(HOW TO COMPLETE THIS TASK) This task calls for every entry below to be repeated exactly.

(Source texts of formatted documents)
__________________________________________________

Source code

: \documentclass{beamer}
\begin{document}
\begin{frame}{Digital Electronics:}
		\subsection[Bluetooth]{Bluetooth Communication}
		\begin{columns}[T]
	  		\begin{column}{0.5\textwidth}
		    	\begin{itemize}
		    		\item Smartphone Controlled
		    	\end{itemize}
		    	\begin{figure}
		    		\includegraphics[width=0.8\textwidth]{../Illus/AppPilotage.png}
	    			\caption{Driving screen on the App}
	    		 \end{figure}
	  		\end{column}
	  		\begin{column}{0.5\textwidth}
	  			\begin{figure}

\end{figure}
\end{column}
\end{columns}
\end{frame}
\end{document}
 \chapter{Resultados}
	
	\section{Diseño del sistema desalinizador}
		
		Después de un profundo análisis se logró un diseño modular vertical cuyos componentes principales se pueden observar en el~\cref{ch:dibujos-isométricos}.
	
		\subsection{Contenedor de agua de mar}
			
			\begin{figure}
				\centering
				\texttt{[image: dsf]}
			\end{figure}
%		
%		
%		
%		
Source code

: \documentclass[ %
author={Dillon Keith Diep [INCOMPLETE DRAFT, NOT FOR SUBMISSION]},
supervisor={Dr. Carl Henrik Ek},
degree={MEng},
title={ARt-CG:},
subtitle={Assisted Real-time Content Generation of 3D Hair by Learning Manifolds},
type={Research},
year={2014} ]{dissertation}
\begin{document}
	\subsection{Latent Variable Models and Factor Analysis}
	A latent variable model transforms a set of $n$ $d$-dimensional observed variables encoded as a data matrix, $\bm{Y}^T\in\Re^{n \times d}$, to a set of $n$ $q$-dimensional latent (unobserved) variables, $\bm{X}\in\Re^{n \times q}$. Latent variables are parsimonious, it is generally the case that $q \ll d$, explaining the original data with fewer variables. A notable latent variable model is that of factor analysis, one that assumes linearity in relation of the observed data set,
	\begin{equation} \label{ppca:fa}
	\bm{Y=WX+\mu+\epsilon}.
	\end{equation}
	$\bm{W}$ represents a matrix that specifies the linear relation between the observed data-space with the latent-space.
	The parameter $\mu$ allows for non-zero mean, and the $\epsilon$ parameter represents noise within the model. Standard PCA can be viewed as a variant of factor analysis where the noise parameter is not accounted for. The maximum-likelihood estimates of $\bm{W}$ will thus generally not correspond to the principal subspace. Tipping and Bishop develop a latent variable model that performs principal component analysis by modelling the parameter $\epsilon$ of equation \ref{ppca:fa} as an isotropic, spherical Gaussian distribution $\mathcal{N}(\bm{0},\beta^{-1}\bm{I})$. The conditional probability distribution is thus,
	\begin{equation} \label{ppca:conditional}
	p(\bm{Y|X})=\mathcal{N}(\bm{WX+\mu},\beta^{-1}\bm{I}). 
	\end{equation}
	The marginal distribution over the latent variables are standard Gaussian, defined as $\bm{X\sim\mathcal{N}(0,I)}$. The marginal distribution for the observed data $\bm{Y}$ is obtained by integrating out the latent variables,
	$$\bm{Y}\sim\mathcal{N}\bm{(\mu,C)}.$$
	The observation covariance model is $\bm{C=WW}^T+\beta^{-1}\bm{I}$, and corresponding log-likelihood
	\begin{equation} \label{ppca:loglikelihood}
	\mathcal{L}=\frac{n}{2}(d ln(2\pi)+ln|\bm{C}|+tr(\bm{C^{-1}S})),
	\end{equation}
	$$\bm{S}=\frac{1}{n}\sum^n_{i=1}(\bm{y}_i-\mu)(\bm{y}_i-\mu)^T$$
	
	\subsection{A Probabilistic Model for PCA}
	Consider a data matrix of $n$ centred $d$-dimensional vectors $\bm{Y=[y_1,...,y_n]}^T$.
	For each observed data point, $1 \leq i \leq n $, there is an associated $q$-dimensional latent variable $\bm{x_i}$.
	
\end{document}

__________________________________________________

(RESULT BELOW)
Source code

: \documentclass{beamer}
\begin{document}
\begin{frame}{Digital Electronics:}
		\subsection[Bluetooth]{Bluetooth Communication}
		\begin{columns}[T]
	  		\begin{column}{0.5\textwidth}
		    	\begin{itemize}
		    		\item Smartphone Controlled
		    	\end{itemize}
		    	\begin{figure}
		    		\includegraphics[width=0.8\textwidth]{../Illus/AppPilotage.png}
	    			\caption{Driving screen on the App}
	    		 \end{figure}
	  		\end{column}
	  		\begin{column}{0.5\textwidth}
	  			\begin{figure}

\end{figure}
\end{column}
\end{columns}
\end{frame}
\end{document}
 \chapter{Resultados}
	
	\section{Diseño del sistema desalinizador}
		
		Después de un profundo análisis se logró un diseño modular vertical cuyos componentes principales se pueden observar en el~\cref{ch:dibujos-isométricos}.
	
		\subsection{Contenedor de agua de mar}
			
			\begin{figure}
				\centering
				\texttt{[image: dsf]}
			\end{figure}
%		
%		
%		
%		
Source code

: \documentclass[ %
author={Dillon Keith Diep [INCOMPLETE DRAFT, NOT FOR SUBMISSION]},
supervisor={Dr. Carl Henrik Ek},
degree={MEng},
title={ARt-CG:},
subtitle={Assisted Real-time Content Generation of 3D Hair by Learning Manifolds},
type={Research},
year={2014} ]{dissertation}
\begin{document}
	\subsection{Latent Variable Models and Factor Analysis}
	A latent variable model transforms a set of $n$ $d$-dimensional observed variables encoded as a data matrix, $\bm{Y}^T\in\Re^{n \times d}$, to a set of $n$ $q$-dimensional latent (unobserved) variables, $\bm{X}\in\Re^{n \times q}$. Latent variables are parsimonious, it is generally the case that $q \ll d$, explaining the original data with fewer variables. A notable latent variable model is that of factor analysis, one that assumes linearity in relation of the observed data set,
	\begin{equation} \label{ppca:fa}
	\bm{Y=WX+\mu+\epsilon}.
	\end{equation}
	$\bm{W}$ represents a matrix that specifies the linear relation between the observed data-space with the latent-space.
	The parameter $\mu$ allows for non-zero mean, and the $\epsilon$ parameter represents noise within the model. Standard PCA can be viewed as a variant of factor analysis where the noise parameter is not accounted for. The maximum-likelihood estimates of $\bm{W}$ will thus generally not correspond to the principal subspace. Tipping and Bishop develop a latent variable model that performs principal component analysis by modelling the parameter $\epsilon$ of equation \ref{ppca:fa} as an isotropic, spherical Gaussian distribution $\mathcal{N}(\bm{0},\beta^{-1}\bm{I})$. The conditional probability distribution is thus,
	\begin{equation} \label{ppca:conditional}
	p(\bm{Y|X})=\mathcal{N}(\bm{WX+\mu},\beta^{-1}\bm{I}). 
	\end{equation}
	The marginal distribution over the latent variables are standard Gaussian, defined as $\bm{X\sim\mathcal{N}(0,I)}$. The marginal distribution for the observed data $\bm{Y}$ is obtained by integrating out the latent variables,
	$$\bm{Y}\sim\mathcal{N}\bm{(\mu,C)}.$$
	The observation covariance model is $\bm{C=WW}^T+\beta^{-1}\bm{I}$, and corresponding log-likelihood
	\begin{equation} \label{ppca:loglikelihood}
	\mathcal{L}=\frac{n}{2}(d ln(2\pi)+ln|\bm{C}|+tr(\bm{C^{-1}S})),
	\end{equation}
	$$\bm{S}=\frac{1}{n}\sum^n_{i=1}(\bm{y}_i-\mu)(\bm{y}_i-\mu)^T$$
	
	\subsection{A Probabilistic Model for PCA}
	Consider a data matrix of $n$ centred $d$-dimensional vectors $\bm{Y=[y_1,...,y_n]}^T$.
	For each observed data point, $1 \leq i \leq n $, there is an associated $q$-dimensional latent variable $\bm{x_i}$.
	
\end{document}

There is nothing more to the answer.